Friday, April 09, 2010

Discovery Astronauts Perform Spacewalk


Two of shuttle Discovery's astronauts took an orbital walk today to prepare for a cooling system replacement and upgrade a navigation aid aboard earth's orbital outpost in space.

Rick Mastracchio and Clay Anderson began the first of three planned spacewalks this morning at 1:31 am EDT, as the pair placed their suits on internal power and opened the zipper hatch cover on the airlock on the International Space Station.
It was the start of the 141st spacewalk devoted to the construction of the space station.

First on the agenda had the spacewalkers translate over to the shuttle's payload bay and over to an ammonia tank located on the back wall of the bay.

The new ammonia tank was unbolted at 3:38 am, and Anderson then lifted the huge white box up to allow for the station's robotic arm to grapple it ten minutes later and slowly carry it over to station.
There are several ammonia tanks located on the outpost, and they provide cooling to the avionics and electronic systems.

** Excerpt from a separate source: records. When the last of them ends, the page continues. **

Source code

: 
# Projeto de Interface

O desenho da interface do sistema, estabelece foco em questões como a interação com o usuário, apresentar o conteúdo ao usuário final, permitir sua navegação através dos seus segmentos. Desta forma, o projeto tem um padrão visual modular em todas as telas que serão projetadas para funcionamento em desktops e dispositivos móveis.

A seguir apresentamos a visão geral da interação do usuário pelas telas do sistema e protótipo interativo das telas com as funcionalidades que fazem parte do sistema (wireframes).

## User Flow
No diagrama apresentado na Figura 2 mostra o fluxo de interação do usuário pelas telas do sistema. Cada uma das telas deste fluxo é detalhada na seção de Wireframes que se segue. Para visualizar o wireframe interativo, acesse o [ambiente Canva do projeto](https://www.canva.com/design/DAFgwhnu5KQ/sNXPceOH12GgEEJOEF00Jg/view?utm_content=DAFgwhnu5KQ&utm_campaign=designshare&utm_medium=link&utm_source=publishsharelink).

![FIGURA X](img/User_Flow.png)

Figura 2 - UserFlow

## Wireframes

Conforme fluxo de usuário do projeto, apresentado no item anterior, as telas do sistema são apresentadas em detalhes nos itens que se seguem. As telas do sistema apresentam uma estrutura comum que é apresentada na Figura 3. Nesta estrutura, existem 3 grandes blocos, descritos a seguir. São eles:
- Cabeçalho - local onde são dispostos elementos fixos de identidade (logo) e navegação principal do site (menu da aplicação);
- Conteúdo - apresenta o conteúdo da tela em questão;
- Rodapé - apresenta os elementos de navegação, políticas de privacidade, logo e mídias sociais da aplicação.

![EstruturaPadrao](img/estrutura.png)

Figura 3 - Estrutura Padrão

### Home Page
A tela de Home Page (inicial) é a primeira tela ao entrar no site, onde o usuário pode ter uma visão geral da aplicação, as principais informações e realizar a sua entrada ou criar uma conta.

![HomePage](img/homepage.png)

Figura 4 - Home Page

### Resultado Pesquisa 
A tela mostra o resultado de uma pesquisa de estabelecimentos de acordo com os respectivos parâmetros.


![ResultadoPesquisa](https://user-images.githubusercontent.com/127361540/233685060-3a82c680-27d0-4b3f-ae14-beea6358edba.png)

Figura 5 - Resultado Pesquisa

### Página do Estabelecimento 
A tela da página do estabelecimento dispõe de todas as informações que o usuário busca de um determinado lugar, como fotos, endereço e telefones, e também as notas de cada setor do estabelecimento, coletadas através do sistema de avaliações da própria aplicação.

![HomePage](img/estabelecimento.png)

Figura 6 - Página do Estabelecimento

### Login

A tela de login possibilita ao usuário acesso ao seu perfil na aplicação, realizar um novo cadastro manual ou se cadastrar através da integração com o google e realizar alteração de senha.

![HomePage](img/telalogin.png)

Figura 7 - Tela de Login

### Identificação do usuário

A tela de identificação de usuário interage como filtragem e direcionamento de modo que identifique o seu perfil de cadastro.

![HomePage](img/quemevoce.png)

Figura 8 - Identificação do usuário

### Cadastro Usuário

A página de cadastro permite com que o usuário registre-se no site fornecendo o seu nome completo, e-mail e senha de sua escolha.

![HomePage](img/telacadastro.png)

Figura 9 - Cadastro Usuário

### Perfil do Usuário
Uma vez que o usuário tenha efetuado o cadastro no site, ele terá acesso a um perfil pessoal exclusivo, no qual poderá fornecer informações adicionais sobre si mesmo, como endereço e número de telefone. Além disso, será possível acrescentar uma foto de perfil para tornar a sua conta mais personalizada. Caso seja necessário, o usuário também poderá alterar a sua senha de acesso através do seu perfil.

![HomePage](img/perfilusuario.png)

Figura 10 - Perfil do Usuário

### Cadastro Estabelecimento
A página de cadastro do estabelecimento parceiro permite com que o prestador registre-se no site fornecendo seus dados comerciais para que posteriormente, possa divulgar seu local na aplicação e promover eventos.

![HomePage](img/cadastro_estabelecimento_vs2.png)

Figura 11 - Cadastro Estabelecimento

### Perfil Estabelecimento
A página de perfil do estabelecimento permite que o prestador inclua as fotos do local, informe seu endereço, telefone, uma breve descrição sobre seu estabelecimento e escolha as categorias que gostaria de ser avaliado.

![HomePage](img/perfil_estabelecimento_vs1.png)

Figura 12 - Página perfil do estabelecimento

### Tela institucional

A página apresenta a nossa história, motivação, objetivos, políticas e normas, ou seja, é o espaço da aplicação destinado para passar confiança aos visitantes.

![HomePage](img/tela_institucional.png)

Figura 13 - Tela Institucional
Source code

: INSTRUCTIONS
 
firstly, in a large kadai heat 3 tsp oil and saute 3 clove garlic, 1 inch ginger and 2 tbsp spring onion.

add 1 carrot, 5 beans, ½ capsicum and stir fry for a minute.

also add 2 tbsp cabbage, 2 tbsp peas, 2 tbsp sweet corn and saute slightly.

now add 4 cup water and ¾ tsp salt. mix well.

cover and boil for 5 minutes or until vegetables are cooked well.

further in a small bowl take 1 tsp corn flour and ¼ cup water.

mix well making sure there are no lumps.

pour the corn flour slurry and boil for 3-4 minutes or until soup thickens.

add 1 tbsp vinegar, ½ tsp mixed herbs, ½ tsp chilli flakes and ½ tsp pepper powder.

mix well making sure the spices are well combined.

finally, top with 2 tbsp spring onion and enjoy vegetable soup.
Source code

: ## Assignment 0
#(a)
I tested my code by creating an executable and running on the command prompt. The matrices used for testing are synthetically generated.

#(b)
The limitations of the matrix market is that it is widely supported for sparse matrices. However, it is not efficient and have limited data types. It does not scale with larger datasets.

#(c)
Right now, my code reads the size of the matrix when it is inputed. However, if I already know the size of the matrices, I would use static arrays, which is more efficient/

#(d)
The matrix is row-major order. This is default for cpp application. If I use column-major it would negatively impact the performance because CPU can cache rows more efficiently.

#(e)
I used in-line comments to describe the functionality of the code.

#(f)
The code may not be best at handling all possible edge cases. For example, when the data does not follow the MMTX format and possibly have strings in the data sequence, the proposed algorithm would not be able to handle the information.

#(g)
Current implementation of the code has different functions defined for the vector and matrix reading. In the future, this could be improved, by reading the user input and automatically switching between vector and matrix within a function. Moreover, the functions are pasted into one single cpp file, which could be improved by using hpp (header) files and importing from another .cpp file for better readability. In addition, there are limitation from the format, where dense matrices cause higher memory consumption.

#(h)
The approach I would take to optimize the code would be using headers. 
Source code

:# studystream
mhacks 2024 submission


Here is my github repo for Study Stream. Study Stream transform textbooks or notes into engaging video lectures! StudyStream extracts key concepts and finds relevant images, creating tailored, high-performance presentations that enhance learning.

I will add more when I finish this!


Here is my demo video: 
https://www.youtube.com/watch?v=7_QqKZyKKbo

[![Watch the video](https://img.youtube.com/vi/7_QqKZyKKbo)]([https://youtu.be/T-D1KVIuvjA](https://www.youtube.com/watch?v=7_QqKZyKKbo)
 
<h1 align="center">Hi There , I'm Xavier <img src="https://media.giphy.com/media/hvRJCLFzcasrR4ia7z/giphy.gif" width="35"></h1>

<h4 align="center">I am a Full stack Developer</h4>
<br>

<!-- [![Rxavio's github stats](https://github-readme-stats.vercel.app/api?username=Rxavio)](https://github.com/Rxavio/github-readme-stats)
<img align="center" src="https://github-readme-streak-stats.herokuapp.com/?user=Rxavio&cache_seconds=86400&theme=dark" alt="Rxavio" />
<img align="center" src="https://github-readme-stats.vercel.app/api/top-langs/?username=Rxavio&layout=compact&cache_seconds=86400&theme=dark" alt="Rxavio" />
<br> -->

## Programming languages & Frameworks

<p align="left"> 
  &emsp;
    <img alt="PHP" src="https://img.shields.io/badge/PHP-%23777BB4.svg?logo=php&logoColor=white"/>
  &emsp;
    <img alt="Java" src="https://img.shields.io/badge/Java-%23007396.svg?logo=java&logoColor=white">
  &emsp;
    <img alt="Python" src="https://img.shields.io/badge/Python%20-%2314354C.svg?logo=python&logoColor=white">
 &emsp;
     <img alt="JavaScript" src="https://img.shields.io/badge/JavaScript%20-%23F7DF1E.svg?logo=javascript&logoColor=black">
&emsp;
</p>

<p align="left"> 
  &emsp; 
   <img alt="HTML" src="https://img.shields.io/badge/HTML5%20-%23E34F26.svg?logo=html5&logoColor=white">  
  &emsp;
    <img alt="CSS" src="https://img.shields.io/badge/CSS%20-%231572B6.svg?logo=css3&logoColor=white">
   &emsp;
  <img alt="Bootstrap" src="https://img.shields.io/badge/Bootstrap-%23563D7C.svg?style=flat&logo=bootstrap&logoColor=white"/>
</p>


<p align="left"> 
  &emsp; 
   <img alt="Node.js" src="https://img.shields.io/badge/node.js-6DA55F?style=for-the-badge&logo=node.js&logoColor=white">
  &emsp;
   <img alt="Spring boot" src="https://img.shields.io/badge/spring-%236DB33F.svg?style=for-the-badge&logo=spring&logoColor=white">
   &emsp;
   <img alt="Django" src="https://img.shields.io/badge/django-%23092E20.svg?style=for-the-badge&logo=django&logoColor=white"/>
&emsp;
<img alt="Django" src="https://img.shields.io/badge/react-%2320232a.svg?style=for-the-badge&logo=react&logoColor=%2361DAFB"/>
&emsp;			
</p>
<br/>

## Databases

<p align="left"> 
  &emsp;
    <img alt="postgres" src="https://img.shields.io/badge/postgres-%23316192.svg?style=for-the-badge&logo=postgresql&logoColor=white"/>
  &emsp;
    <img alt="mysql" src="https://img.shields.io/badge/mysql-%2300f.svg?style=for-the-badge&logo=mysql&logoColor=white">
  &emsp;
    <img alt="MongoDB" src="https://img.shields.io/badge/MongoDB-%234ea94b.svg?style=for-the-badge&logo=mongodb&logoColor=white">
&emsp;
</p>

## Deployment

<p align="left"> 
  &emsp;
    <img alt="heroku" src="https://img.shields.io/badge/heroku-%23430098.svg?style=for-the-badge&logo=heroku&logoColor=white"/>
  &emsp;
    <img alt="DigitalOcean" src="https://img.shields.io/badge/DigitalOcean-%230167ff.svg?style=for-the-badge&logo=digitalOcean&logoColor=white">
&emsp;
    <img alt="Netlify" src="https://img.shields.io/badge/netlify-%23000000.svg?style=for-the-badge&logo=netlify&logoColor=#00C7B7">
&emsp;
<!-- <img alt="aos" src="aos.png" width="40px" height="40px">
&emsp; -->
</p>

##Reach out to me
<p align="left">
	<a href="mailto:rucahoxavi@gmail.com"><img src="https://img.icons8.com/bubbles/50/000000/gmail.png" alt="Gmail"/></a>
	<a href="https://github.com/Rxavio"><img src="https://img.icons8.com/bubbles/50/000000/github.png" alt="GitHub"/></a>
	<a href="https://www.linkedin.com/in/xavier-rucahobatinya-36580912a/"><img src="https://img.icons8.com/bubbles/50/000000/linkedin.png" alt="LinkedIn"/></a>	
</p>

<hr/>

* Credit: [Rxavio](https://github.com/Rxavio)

As the Canadian-built robotic arm moved the ammonia tank over to a storage platform on the space station, Mastracchio and Anderson translated over to the Japanese Kibo module to retrieve a science experiment for it's return home to earth in one week.
A navigation aid known as the Rate Gyro Assembly was next on the crew's wrist-cuff checklist.
Mastracchio, performing his fourth spacewalk, unbolted the old gyro assembly and after a slight delay to free it, removed it at just before 6AM to allow for the new one to be installed on the starboard one truss.
Minutes after the installation of the new gyro, it was started by ground controllers and passed several aliveness tests.
The spacewalkers closed out a successful six hour, 28 minute spacewalk at 7:58 am, following the space duo's return to the airlock and suits placed on external power.
Today's orbital walk in space was Anderson's fourth, and he has now totaled 24 hours and 38 minutes of spacewalking time. Mastracchio has a combined spacewalking time which is two minutes more than his crew mate.
The combined orbital construction time outside the space station during the 141 'walks is now nearly 880 hours.
Anderson and Mastracchio will return out into the open vacuum of space on Sunday morning, and will replace the old ammonia tank with the new one.